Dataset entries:
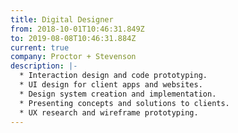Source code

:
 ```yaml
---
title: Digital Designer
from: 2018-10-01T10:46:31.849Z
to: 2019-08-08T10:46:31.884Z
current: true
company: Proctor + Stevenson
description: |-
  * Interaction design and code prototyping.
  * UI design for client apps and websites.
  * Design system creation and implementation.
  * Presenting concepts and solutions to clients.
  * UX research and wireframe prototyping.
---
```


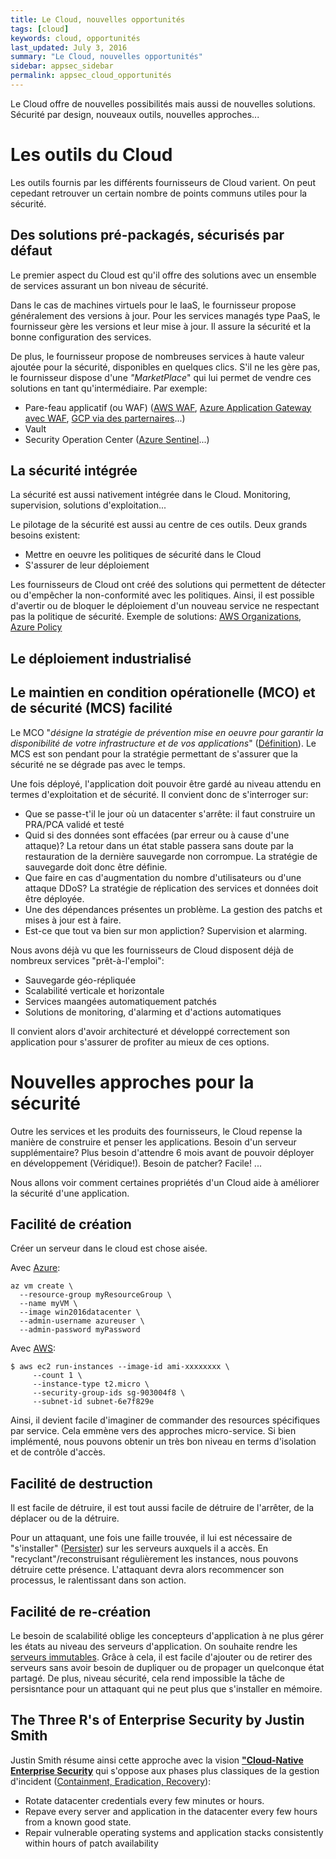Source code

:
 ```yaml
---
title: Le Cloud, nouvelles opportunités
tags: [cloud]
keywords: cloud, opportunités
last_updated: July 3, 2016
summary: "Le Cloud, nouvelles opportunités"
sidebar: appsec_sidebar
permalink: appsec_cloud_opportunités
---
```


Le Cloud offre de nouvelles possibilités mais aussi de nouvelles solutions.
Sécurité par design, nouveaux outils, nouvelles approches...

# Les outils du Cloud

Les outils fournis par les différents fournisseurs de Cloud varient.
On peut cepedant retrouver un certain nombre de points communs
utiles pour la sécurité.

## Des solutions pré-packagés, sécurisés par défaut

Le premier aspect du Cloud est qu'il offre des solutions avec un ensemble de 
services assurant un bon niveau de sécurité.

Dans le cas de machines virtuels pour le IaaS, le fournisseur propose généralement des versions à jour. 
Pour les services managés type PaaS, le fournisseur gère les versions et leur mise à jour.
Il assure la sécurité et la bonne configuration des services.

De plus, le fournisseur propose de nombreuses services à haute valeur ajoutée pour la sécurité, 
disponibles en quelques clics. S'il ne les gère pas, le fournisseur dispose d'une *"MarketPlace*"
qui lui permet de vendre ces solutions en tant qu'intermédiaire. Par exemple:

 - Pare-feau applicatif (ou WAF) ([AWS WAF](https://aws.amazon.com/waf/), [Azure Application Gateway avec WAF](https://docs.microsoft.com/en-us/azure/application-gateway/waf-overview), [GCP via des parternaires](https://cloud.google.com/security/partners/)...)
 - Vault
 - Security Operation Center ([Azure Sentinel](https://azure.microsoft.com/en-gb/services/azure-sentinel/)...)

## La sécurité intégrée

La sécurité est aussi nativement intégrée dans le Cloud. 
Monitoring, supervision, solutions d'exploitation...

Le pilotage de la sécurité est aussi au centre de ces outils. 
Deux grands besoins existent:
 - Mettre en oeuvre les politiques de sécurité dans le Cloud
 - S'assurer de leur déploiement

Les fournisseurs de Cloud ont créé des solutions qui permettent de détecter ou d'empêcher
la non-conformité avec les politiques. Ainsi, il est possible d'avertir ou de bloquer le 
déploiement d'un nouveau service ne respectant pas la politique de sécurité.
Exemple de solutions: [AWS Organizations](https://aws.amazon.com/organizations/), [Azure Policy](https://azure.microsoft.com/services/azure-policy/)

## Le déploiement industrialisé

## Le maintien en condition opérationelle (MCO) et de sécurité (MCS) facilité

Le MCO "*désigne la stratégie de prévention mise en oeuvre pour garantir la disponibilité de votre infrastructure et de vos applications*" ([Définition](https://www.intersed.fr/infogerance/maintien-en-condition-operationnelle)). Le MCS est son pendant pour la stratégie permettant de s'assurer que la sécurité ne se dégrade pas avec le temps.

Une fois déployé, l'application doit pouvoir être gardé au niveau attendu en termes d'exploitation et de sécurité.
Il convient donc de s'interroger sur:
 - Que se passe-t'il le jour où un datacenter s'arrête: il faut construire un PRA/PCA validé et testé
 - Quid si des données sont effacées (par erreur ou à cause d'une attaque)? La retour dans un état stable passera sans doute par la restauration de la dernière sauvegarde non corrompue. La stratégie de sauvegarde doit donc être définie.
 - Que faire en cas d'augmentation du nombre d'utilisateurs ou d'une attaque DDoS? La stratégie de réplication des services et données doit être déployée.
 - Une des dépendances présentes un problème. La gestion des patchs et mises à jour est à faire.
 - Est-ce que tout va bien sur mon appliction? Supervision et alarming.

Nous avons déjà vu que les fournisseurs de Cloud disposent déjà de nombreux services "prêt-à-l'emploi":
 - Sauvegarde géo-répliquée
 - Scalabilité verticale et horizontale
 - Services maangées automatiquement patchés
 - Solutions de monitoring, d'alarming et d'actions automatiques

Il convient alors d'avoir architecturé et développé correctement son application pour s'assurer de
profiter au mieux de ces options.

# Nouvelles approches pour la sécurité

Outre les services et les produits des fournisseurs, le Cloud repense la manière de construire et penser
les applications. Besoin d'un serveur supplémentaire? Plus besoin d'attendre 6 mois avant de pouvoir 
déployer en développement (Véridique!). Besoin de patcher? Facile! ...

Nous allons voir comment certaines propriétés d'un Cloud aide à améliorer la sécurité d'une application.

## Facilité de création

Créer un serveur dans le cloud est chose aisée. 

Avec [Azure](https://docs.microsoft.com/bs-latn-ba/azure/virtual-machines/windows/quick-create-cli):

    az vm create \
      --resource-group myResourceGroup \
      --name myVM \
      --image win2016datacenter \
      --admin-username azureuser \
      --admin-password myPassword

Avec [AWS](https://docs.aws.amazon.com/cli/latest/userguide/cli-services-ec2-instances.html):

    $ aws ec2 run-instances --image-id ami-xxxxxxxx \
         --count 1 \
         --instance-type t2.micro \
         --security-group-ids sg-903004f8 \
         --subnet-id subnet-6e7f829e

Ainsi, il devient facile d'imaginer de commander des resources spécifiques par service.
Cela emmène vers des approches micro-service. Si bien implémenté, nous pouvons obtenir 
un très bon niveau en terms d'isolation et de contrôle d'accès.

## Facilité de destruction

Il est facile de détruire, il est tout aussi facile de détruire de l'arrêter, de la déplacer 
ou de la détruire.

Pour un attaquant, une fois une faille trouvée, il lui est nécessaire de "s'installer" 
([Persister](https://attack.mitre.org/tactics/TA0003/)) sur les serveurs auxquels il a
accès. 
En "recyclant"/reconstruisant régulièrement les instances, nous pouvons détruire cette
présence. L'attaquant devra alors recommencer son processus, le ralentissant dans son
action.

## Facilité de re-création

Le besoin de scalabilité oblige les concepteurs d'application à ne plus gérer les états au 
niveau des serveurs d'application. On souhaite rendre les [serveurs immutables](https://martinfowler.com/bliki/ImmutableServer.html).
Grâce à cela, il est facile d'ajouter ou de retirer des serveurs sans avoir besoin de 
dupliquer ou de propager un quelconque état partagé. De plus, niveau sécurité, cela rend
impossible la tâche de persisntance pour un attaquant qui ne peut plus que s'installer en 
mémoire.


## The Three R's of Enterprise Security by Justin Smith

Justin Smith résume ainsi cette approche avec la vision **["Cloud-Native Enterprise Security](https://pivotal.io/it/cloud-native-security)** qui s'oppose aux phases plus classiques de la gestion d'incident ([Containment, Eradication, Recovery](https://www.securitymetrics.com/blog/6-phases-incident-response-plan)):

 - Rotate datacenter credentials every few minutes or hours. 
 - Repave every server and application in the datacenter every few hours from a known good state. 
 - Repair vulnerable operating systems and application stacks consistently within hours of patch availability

• **Exercise objective**:
Look through the records and gather each line with the word "être".

• **Output below**:
Une fois déployé, l'application doit pouvoir être gardé au niveau attendu en termes d'exploitation et de sécurité.
 - Quid si des données sont effacées (par erreur ou à cause d'une attaque)? La retour dans un état stable passera sans doute par la restauration de la dernière sauvegarde non corrompue. La stratégie de sauvegarde doit donc être définie.
 - Que faire en cas d'augmentation du nombre d'utilisateurs ou d'une attaque DDoS? La stratégie de réplication des services et données doit être déployée.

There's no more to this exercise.